Why are big tech companies seeing layoffs and slower hiring

As Amazon began the largest layoffs in its history on Tuesday, there was outrage and confusion among employees who had been waiting for word from the company’s top executives. Comparisons were made between how Amazon handled the layoffs and Meta, which recently laid off 13% of its workforce.

Employees concerned about job loss questioned why Chief Executive Officer Andy Jassy had not addressed the staff in the same way that Meta CEO Mark Zuckerberg had when announcing job cuts. There was no word from the executives.
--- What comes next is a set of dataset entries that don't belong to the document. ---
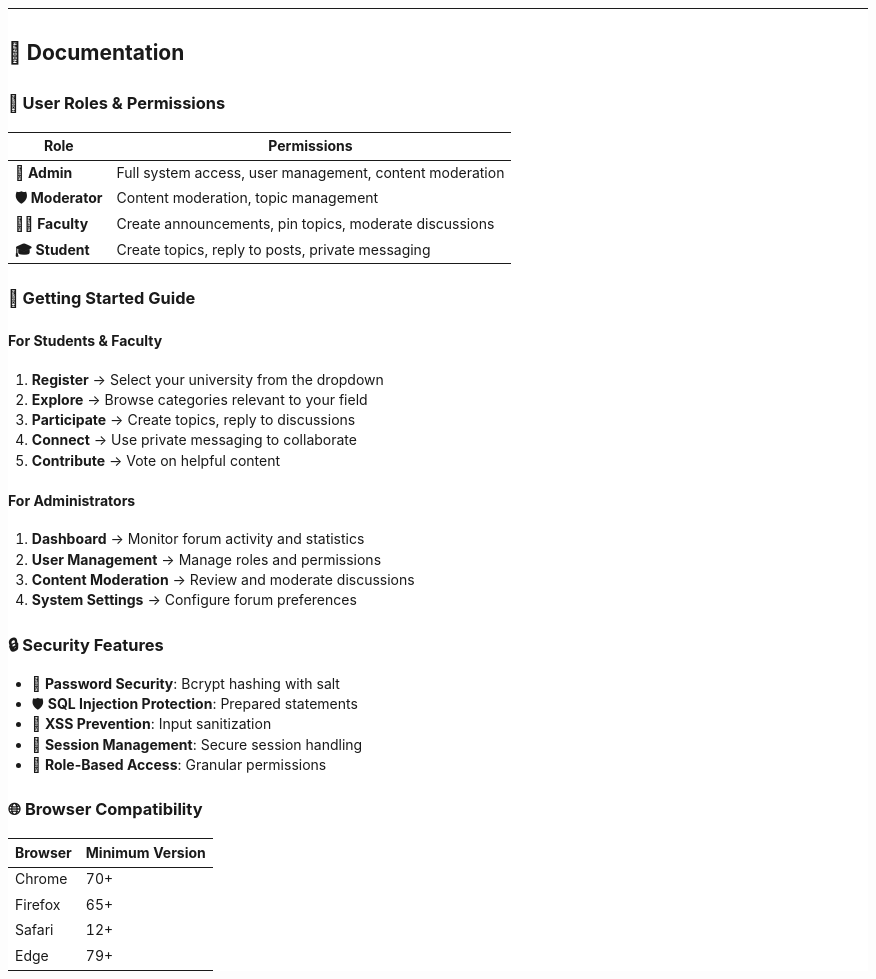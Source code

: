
 ```
```

---

## 📖 Documentation

### 🎯 User Roles & Permissions

| Role | Permissions |
|------|-------------|
| **👑 Admin** | Full system access, user management, content moderation |
| **🛡️ Moderator** | Content moderation, topic management |
| **👨‍🏫 Faculty** | Create announcements, pin topics, moderate discussions |
| **🎓 Student** | Create topics, reply to posts, private messaging |

### 🚀 Getting Started Guide

#### For Students & Faculty
1. **Register** → Select your university from the dropdown
2. **Explore** → Browse categories relevant to your field
3. **Participate** → Create topics, reply to discussions
4. **Connect** → Use private messaging to collaborate
5. **Contribute** → Vote on helpful content

#### For Administrators
1. **Dashboard** → Monitor forum activity and statistics
2. **User Management** → Manage roles and permissions
3. **Content Moderation** → Review and moderate discussions
4. **System Settings** → Configure forum preferences

### 🔒 Security Features

- 🔐 **Password Security**: Bcrypt hashing with salt
- 🛡️ **SQL Injection Protection**: Prepared statements
- 🚫 **XSS Prevention**: Input sanitization
- 🎫 **Session Management**: Secure session handling
- 👮 **Role-Based Access**: Granular permissions

### 🌐 Browser Compatibility

| Browser | Minimum Version |
|---------|----------------|
| Chrome | 70+ |
| Firefox | 65+ |
| Safari | 12+ |
| Edge | 79+ |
After 48 hours, a top executive wrote to his team to acknowledge the layoffs. Amazon devises Chief Dave Limp reportedly wrote a note to his team offering severance pay. According to Bloomberg, he stated in the note that the firings “pained” him.

Many people in the human rights division, including recruiters and software engineers, received a buyout offer or a voluntary release program. For every six months of service, Amazon provided three months of pay and one week of salary. Those who got it had two weeks to make a decision. However, employees complained about a lack of clarity regarding the severance package and whether it applied to forced exits. Employees were “living in fear,” unable to focus on their work, according to various reports. Many people looked for hints in email subject lines and human resources meeting invitations. Employees expressed displeasure with the “disgusting” lack of transparency. After hearing the bad news, they also consoled each other. Some managers told employees that they “thought” their division was safe. According to the publication, the company’s business leaders wanted to communicate the layoffs to those who would be affected first, before broadcasting a message to the entire company.

Some Amazon employees, particularly those in the loss-making Alexa voice assistant division, received a calendar invitation for a 15-minute videoconference in their inbox on Tuesday morning. “It’s all been done in the dark. Some of us received meeting requests from human resources and a manager on Tuesday, which was a dead giveaway “According to Bloomberg, one such meeting resulted in the firing of a worker. Amazon spokesperson Kelly Nantel issued a public statement only on Wednesday. “As part of our annual operating planning review process, we always look at each of our businesses and what we believe we should change,” the company said in a statement. “Given the current macroeconomic environment (as well as several years of rapid hiring), some teams are making adjustments, which in some cases means certain roles are no longer required. We take these decisions seriously and are working hard to support any employees who may be affected.